Economists define a luxury in basic economic terms as something in extremely high demand but extremely short supply. So, if I were to put on my Richard Dawson hat (or Steve Harvey for you current watchers) and play a game of Family Feud and I asked you what the number one answer would be to the question “What in your life is in the highest of demand and shortest of supply?” what would you say? My guess is that you'd say “time.” For many of us, the biggest luxury is time. (Sidenote: I have asked this question many times, and some of the answers are as varied as “closet space,” “love,” “money,” and “sex”—problems I am definitely not interested in attempting to solve!) But for many of us, time is something in higher demand and shorter supply—and that supply seems to be getting smaller. Time is a valuable currency, and people feel like they simply don't have enough of it. We are all time-starved and repeatedly trying to find ways to control it, maximize it, and spend it. Time is the ultimate currency today. And in turn, time has become our greatest asset.
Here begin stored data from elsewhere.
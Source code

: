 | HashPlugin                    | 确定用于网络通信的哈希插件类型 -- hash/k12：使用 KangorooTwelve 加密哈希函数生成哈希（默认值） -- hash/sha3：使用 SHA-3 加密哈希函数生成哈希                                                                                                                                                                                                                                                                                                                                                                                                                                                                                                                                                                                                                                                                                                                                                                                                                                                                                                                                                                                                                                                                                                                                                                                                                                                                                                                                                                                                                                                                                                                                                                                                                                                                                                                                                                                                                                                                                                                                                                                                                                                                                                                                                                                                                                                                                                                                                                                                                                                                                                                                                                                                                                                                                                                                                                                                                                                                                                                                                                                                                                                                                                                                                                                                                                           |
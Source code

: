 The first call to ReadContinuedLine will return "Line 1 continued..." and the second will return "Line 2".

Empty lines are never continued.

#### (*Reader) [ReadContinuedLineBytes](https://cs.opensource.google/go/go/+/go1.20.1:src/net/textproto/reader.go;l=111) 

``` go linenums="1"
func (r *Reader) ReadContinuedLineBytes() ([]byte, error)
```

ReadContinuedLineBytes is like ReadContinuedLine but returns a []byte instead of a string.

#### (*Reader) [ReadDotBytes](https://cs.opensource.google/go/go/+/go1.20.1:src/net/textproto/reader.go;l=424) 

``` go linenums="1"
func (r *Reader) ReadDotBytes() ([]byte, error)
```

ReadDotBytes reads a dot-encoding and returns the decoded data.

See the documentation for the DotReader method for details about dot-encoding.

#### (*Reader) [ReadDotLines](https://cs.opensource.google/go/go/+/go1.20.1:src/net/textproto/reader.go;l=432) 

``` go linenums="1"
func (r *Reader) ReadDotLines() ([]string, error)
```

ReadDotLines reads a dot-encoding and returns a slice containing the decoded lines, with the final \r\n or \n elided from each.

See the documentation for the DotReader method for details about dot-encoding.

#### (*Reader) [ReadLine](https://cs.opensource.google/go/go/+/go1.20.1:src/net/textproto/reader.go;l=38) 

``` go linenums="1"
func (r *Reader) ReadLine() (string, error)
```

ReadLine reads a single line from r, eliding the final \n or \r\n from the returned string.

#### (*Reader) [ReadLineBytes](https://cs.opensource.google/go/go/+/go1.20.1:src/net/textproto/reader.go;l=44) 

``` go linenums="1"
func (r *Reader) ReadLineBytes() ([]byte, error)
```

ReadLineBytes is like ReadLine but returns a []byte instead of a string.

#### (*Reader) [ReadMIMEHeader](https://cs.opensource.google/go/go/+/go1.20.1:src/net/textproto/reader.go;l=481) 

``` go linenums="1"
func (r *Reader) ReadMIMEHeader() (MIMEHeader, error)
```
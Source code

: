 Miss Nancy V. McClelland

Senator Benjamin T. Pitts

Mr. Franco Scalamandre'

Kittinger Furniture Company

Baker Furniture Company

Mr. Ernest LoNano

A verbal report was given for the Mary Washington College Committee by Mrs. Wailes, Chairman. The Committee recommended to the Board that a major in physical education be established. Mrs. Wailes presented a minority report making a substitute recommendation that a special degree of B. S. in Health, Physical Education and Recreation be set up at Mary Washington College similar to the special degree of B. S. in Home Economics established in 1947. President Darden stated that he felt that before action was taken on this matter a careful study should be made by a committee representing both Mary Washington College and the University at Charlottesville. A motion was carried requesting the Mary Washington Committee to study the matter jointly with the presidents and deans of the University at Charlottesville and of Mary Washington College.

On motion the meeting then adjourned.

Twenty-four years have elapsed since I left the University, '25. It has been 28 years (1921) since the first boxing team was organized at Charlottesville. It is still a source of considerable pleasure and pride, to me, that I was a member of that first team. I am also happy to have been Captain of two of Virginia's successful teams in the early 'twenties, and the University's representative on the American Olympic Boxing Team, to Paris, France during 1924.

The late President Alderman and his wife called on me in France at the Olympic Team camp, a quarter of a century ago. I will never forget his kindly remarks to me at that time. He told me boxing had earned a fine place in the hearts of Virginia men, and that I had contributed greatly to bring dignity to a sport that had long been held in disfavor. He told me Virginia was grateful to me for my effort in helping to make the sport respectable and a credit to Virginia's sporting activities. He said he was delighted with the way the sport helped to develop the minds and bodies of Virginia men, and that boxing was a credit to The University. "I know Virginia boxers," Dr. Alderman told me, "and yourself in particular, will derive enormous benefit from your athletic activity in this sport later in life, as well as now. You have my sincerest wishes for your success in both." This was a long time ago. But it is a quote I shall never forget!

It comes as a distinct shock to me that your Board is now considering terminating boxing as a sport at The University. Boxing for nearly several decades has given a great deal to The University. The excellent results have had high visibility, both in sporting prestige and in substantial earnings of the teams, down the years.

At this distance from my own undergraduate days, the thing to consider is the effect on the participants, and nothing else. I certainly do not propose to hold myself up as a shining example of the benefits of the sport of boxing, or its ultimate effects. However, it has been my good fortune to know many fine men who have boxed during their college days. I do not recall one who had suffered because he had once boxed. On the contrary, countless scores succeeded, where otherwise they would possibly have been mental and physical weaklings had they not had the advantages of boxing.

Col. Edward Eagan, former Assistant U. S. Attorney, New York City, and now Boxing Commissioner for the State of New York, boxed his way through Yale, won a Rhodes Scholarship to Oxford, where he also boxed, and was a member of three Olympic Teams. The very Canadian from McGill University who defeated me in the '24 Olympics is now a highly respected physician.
All of this is leading to a world of what we in our firm (The Future Hunters) call templosion. Templosion refers to the implosion of time. In simpler terms, it is the idea that the biggest of things and the biggest of events are happening in shorter and shorter periods of time. Everything from corporate lifespans to financial planning cycles to the way in which we communicate is becoming more abbreviated. ...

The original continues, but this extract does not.